Spouse objects strongly to torn walls, it's just one of his little foibles. In order to limit the number of torn walls, he fills the garage with wood screws and other useless electrical things that hide my store of nails. He really is that petty minded.

Sadly, it gets worse. Not only is my nail consumption rationed, he also bans random use of hammers. Personally I couldn't care which hammer I use, they're all the same to me, namely out of reach, practically on the ceiling. However, spouse insists that different hammers do different jobs, although it's all a bit vague. Do I insist that one wooden spoon should be favoured over another in the kitchen? Of course not. Everyone is welcome to use my spoons be that as oars, “dibbers,” drumsticks or cooking. Some people are just so picky.

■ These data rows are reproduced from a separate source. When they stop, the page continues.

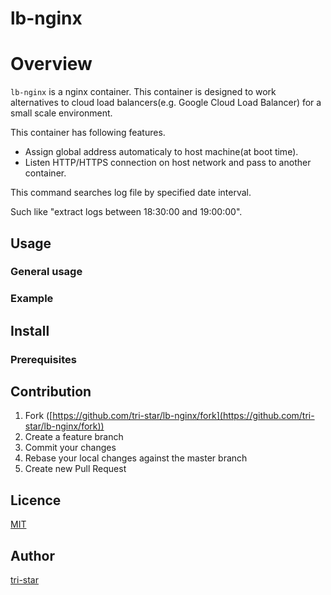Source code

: lb-nginx
===================================

# Overview

`lb-nginx` is a nginx container. This container is designed to work alternatives to cloud load balancers(e.g. Google Cloud Load Balancer) for a small scale environment.

This container has following features.

* Assign global address automaticaly to host machine(at boot time).
* Listen HTTP/HTTPS connection on host network and pass to another container.


This command searches log file by specified date interval.

Such like "extract logs between 18:30:00 and 19:00:00".

## Usage

### General usage


### Example


## Install

### Prerequisites

## Contribution

1. Fork ([https://github.com/tri-star/lb-nginx/fork](https://github.com/tri-star/lb-nginx/fork))
2. Create a feature branch
3. Commit your changes
4. Rebase your local changes against the master branch
5. Create new Pull Request

## Licence

[MIT](https://github.com/tri-star/lb-nginx/blob/master/LICENSE)

## Author

[tri-star](https://github.com/tri-star)
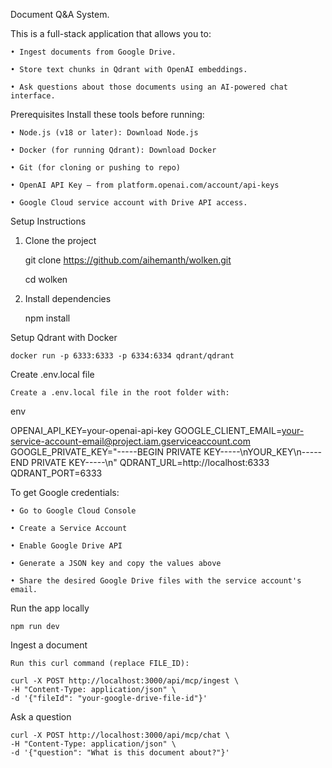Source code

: Document Q&A System.

This is a full-stack application that allows you to:
      
    • Ingest documents from Google Drive.
      
    • Store text chunks in Qdrant with OpenAI embeddings.
      
    • Ask questions about those documents using an AI-powered chat interface.


 Prerequisites
Install these tools before running:

    • Node.js (v18 or later): Download Node.js
      
    • Docker (for running Qdrant): Download Docker
      
    • Git (for cloning or pushing to repo)
      
    • OpenAI API Key – from platform.openai.com/account/api-keys
      
    • Google Cloud service account with Drive API access.
      


 Setup Instructions
1. Clone the project

	git clone https://github.com/aihemanth/wolken.git

	cd wolken

2. Install dependencies

	npm install



Setup Qdrant with Docker

	docker run -p 6333:6333 -p 6334:6334 qdrant/qdrant


Create .env.local file

	Create a .env.local file in the root folder with:

env

OPENAI_API_KEY=your-openai-api-key
GOOGLE_CLIENT_EMAIL=your-service-account-email@project.iam.gserviceaccount.com
GOOGLE_PRIVATE_KEY="-----BEGIN PRIVATE KEY-----\nYOUR_KEY\n-----END PRIVATE KEY-----\n"
QDRANT_URL=http://localhost:6333
QDRANT_PORT=6333


 To get Google credentials:

    • Go to Google Cloud Console
      
    • Create a Service Account
      
    • Enable Google Drive API
      
    • Generate a JSON key and copy the values above
      
    • Share the desired Google Drive files with the service account's email.
      

Run the app locally

	npm run dev



Ingest a document

	Run this curl command (replace FILE_ID):

	curl -X POST http://localhost:3000/api/mcp/ingest \
  	-H "Content-Type: application/json" \
  	-d '{"fileId": "your-google-drive-file-id"}'


Ask a question

	curl -X POST http://localhost:3000/api/mcp/chat \
  	-H "Content-Type: application/json" \
  	-d '{"question": "What is this document about?"}'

As I tip toe against the wall arms extended overhead, a little voice accosts me, “what for are you be do?” I roll back onto my heels to address the small person and explain the obvious. I pause and look at him. He is so rarely static and vertical at the same time. He stands with his hands clasped neatly behind his back. It is a curious stance for a child, patient, attentive and absorbent. It exactly matches that of my father.

I resist the temptation of sarcasm and remind myself that ‘all opportunities are learning opportunities,’ which is not one of my own nauseating phrases, but someone else’s nauseating phrases.

I try to copy his speech pathologist to fire those synapses and connect those neural pathways. “What is this called dear?” Categories and word retrieval can be such hard work.
“Um it be nail.”
“Excellent! And what is this tool?”
“It be hammer.”
“Superb. What do you think I'm going to do with them?”
“I dun know.”
“Well I'm going to hang this up on the wall.”
“No……”
“No? Why not?”
“Coz you are be use dah wrong hammer?”
“What's wrong with the hammer?”
“It is not be yours.”
“Your dad and me share dear.”
“No…..you are be use dah wimmins hammer.”
“What woman's hammer?”
“Dah special one dat Dad is being buying for you.”

I'd forgotten all about that one.

Clearly my own neural pathways could do with a tune up.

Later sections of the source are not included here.